» ACTIVITY
Retype every entry below exactly as it stands.

» RECORDS SHOWN
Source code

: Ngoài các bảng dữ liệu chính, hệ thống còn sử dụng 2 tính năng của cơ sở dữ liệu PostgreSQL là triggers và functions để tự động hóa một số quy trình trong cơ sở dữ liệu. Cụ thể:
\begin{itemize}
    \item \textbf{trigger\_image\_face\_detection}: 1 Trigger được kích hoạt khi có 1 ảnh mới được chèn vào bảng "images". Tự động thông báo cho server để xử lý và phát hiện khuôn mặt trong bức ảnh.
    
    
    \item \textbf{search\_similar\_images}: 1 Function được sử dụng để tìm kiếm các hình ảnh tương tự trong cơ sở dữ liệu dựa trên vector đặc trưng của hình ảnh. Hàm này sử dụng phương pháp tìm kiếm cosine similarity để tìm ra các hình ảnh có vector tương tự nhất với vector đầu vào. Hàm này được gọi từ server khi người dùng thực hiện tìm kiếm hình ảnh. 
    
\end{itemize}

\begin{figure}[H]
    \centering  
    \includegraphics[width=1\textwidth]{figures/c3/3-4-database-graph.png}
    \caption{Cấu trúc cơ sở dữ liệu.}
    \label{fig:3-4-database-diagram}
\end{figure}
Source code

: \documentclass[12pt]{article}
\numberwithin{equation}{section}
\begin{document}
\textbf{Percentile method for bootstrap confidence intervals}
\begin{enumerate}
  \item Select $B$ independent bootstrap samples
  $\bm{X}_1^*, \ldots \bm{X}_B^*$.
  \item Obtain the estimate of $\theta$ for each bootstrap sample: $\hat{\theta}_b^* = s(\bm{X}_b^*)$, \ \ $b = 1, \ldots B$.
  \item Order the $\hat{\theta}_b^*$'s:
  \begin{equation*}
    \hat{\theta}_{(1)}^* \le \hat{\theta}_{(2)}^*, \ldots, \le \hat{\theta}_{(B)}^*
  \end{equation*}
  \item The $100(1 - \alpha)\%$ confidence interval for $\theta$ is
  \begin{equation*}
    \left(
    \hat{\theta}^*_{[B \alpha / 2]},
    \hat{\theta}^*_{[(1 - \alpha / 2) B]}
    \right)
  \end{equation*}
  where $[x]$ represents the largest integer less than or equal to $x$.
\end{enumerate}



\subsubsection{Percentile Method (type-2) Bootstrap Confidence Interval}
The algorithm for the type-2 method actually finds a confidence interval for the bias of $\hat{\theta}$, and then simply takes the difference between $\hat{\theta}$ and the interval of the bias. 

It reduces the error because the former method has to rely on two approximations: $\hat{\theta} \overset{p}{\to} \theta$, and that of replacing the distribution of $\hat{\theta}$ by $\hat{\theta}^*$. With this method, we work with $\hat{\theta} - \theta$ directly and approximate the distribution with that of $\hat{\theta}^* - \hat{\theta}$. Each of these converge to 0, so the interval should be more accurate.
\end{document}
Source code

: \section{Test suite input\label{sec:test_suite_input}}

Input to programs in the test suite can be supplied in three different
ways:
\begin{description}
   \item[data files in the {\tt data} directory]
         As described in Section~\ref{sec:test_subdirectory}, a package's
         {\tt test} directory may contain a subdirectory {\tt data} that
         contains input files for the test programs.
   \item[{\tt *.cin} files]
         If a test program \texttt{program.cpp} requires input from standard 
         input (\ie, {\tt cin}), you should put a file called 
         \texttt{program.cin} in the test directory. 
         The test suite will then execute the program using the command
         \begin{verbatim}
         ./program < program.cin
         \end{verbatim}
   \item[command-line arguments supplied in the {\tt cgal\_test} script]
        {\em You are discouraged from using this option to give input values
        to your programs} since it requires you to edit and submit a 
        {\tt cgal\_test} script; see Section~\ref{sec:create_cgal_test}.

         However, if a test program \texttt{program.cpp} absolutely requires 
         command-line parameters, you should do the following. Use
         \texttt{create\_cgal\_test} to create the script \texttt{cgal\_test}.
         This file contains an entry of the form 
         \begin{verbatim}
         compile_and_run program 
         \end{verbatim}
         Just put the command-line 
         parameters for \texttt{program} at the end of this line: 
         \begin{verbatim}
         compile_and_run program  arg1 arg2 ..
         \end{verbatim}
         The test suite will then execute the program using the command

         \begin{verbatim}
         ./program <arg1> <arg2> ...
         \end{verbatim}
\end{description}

» ANSWER FOR THE TASK
Source code

: Ngoài các bảng dữ liệu chính, hệ thống còn sử dụng 2 tính năng của cơ sở dữ liệu PostgreSQL là triggers và functions để tự động hóa một số quy trình trong cơ sở dữ liệu. Cụ thể:
\begin{itemize}
    \item \textbf{trigger\_image\_face\_detection}: 1 Trigger được kích hoạt khi có 1 ảnh mới được chèn vào bảng "images". Tự động thông báo cho server để xử lý và phát hiện khuôn mặt trong bức ảnh.
    
    
    \item \textbf{search\_similar\_images}: 1 Function được sử dụng để tìm kiếm các hình ảnh tương tự trong cơ sở dữ liệu dựa trên vector đặc trưng của hình ảnh. Hàm này sử dụng phương pháp tìm kiếm cosine similarity để tìm ra các hình ảnh có vector tương tự nhất với vector đầu vào. Hàm này được gọi từ server khi người dùng thực hiện tìm kiếm hình ảnh. 
    
\end{itemize}

\begin{figure}[H]
    \centering  
    \includegraphics[width=1\textwidth]{figures/c3/3-4-database-graph.png}
    \caption{Cấu trúc cơ sở dữ liệu.}
    \label{fig:3-4-database-diagram}
\end{figure}
Source code

: \documentclass[12pt]{article}
\numberwithin{equation}{section}
\begin{document}
\textbf{Percentile method for bootstrap confidence intervals}
\begin{enumerate}
  \item Select $B$ independent bootstrap samples
  $\bm{X}_1^*, \ldots \bm{X}_B^*$.
  \item Obtain the estimate of $\theta$ for each bootstrap sample: $\hat{\theta}_b^* = s(\bm{X}_b^*)$, \ \ $b = 1, \ldots B$.
  \item Order the $\hat{\theta}_b^*$'s:
  \begin{equation*}
    \hat{\theta}_{(1)}^* \le \hat{\theta}_{(2)}^*, \ldots, \le \hat{\theta}_{(B)}^*
  \end{equation*}
  \item The $100(1 - \alpha)\%$ confidence interval for $\theta$ is
  \begin{equation*}
    \left(
    \hat{\theta}^*_{[B \alpha / 2]},
    \hat{\theta}^*_{[(1 - \alpha / 2) B]}
    \right)
  \end{equation*}
  where $[x]$ represents the largest integer less than or equal to $x$.
\end{enumerate}



\subsubsection{Percentile Method (type-2) Bootstrap Confidence Interval}
The algorithm for the type-2 method actually finds a confidence interval for the bias of $\hat{\theta}$, and then simply takes the difference between $\hat{\theta}$ and the interval of the bias. 

It reduces the error because the former method has to rely on two approximations: $\hat{\theta} \overset{p}{\to} \theta$, and that of replacing the distribution of $\hat{\theta}$ by $\hat{\theta}^*$. With this method, we work with $\hat{\theta} - \theta$ directly and approximate the distribution with that of $\hat{\theta}^* - \hat{\theta}$. Each of these converge to 0, so the interval should be more accurate.
\end{document}
Source code

: \section{Test suite input\label{sec:test_suite_input}}

Input to programs in the test suite can be supplied in three different
ways:
\begin{description}
   \item[data files in the {\tt data} directory]
         As described in Section~\ref{sec:test_subdirectory}, a package's
         {\tt test} directory may contain a subdirectory {\tt data} that
         contains input files for the test programs.
   \item[{\tt *.cin} files]
         If a test program \texttt{program.cpp} requires input from standard 
         input (\ie, {\tt cin}), you should put a file called 
         \texttt{program.cin} in the test directory. 
         The test suite will then execute the program using the command
         \begin{verbatim}
         ./program < program.cin
         \end{verbatim}
   \item[command-line arguments supplied in the {\tt cgal\_test} script]
        {\em You are discouraged from using this option to give input values
        to your programs} since it requires you to edit and submit a 
        {\tt cgal\_test} script; see Section~\ref{sec:create_cgal_test}.

         However, if a test program \texttt{program.cpp} absolutely requires 
         command-line parameters, you should do the following. Use
         \texttt{create\_cgal\_test} to create the script \texttt{cgal\_test}.
         This file contains an entry of the form 
         \begin{verbatim}
         compile_and_run program 
         \end{verbatim}
         Just put the command-line 
         parameters for \texttt{program} at the end of this line: 
         \begin{verbatim}
         compile_and_run program  arg1 arg2 ..
         \end{verbatim}
         The test suite will then execute the program using the command

         \begin{verbatim}
         ./program <arg1> <arg2> ...
         \end{verbatim}
\end{description}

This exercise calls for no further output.